Vol 61 No 2 2021 

Page 3

The Great Plague and the Great Fire of London  

 a Cooke’s tour

By  Dr. Robin A. Cooke

The Black Death


A number of waves of the Black Death raged through Europe during the 14th and 15th centuries.

• It was called the Black Death because the skin of many of the sufferers turned black.

• The clinical manifestations were dramatic - rapid onset of a high fever prostration and death within a few days.

• The mortality from pneumonic plague was 100%.

• In some towns almost the whole population perished.

• The overall mortality was about 40%.

• The last episode in the UK was the Great Plague of London (1665-1666)

A moulage (wax model) by the Italian modeller, Gaetano Zumbo. (1656–1701) showing a group of people who died from the ‘Black Death.’

There are two clinical types of plague Pneumonic and Bubonic

Pneumonic plague

Interestingly, Zumbo has shown a rat on the abdomen of one of his figures (red arrow). It was not until 1894 during the Plague epidemic in Hong Kong, that Alexandre Yersin (1863- 1943) identified the causative organism that was named after him. Shortly after this it was shown that the rat flea was the vector.

Bubonic plague

This young Vietnamese woman has a left inguinal bubo. It was aspirated and plague bacilli were identified.

Plague doctors

Plague doctors would visit the sick and dying. To protect themselves from the smell and from the ‘contagion’ they wore a long black robe and covered their face with only the eyes visible.

They had a beak-like mask with perfume in its tip. In spite of these precautions, many doctors died. (The ‘contagion’ was not the smell as was the prevailing opinion at the time, but it was carried by the rat fleas that had no problem penetrating the protective clothing of the doctors).

The long pikes on the right were used by town wardens to prevent outsiders from entering Lyon and introducing plague.

(This was the practice in many towns throughout Europe).

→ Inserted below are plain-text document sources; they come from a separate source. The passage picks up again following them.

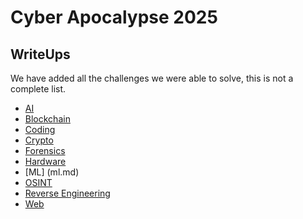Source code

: # Cyber Apocalypse 2025

## WriteUps

We have added all the challenges we were able to solve, this is not a complete list.

* [AI](ai.md)
* [Blockchain](blockchain.md)
* [Coding](coding.md)
* [Crypto](crypto.md)
* [Forensics](forensics.md)
* [Hardware](hardware.md)
* [ML] (ml.md)
* [OSINT](osint.md)
* [Reverse Engineering](re.md)
* [Web](web.md)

Conditions for patients in Mediaeval hospitals

when the Black Death was raging in Paris and Lyon, France .  These conditions are representative of what was being done everywhere else in Europe.

Hotel Dieu, Paris One of the historical drawings on a walkway in the hospital shows activities in the wards. The beds are arranged along the walls and there is a free space in the middle where all functions of the ward were conducted in a public manner.

Left panel: Women share a bed as they deliver their babies. Two sisters preparing bodies for burial.

(With a death rate of 25% this would have been a daily chore.)

Middle panel: A crucifix and an altar. Treatments being administered. The King who was a patron of the hospital paying a visit.

Right panel: In the top right hand corner there is a fleur-de-lys, the symbol of the French Monarch. Many patients in the same bed. Food being served.

This photo taken during a visit to Lyon in 2000 shows two types of bed. On the right there is a bed for a single patient. The large bed accommodated 4 patients at a time. The patients would be moved so that ones nearest to dying were placed on the outside for convenience. Under these conditions infectious diseases (such as plague) would spread easily from patient to patient.

Responses of the public to the plague.

• Burials were usually conducted in the grounds attached to churches (the church yards).

• The death rate was so high that the cemeteries were full, and there were not enough grave diggers.

• As a result, bodies were just left in the church yards.

• When the plague had passed, the bones were collected and stored in rooms (crypts) beneath the church.

The ‘Bone’ Church

In the late 19th century the Schwarzenberg family commissioned this decoration of bones to be made in the representation of their coat of arms. It is located inside a church, known as the "Bone Church"  in Sedlec, a town near Prague in the Czech Republic.

Note:

• In 2019 the workers constructing the Crossrail tunnel in London, uncovered a large number of skeletons.

• Archaeologists identified these as being of plague victims that were buried in mass graves.

The Great Fire of London (1666)

• The Great Plague was stopped by the Great Fire that began in a bakehouse in Pudding Lane owned by Mr. Thomas Farryner shortly after midnight on Sunday the 2nd of September, 1666.

• The firefighters advised that the only way to stop the fire was to destroy unaffected buildings in the direct path of the fire.

• The Lord Mayor was loathe to do this.

• Finally, King Charles 11 intervened and ordered dynamite from the Tower of London to be used to dynamite buildings in the path of the fire to create fire breaks.

• The following Sunday it rained, and the fire was finally extinguished.

• In that time it was estimated that 70,000 of the 80,000 inhabitants died.

The Monument was designed by Sir Christopher Wren to commemorate the Great Fire.

The Carvings show King Charles 11 (red arrow) ministering to victims of the fire.

Pudding Lane in relation to the Monument.

A sign on the wall of a building in Pudding Lane commissioned by the Worshipful Company of Bakers to mark the 500th anniversary of their Charter granted by King Henry V11 in 1486.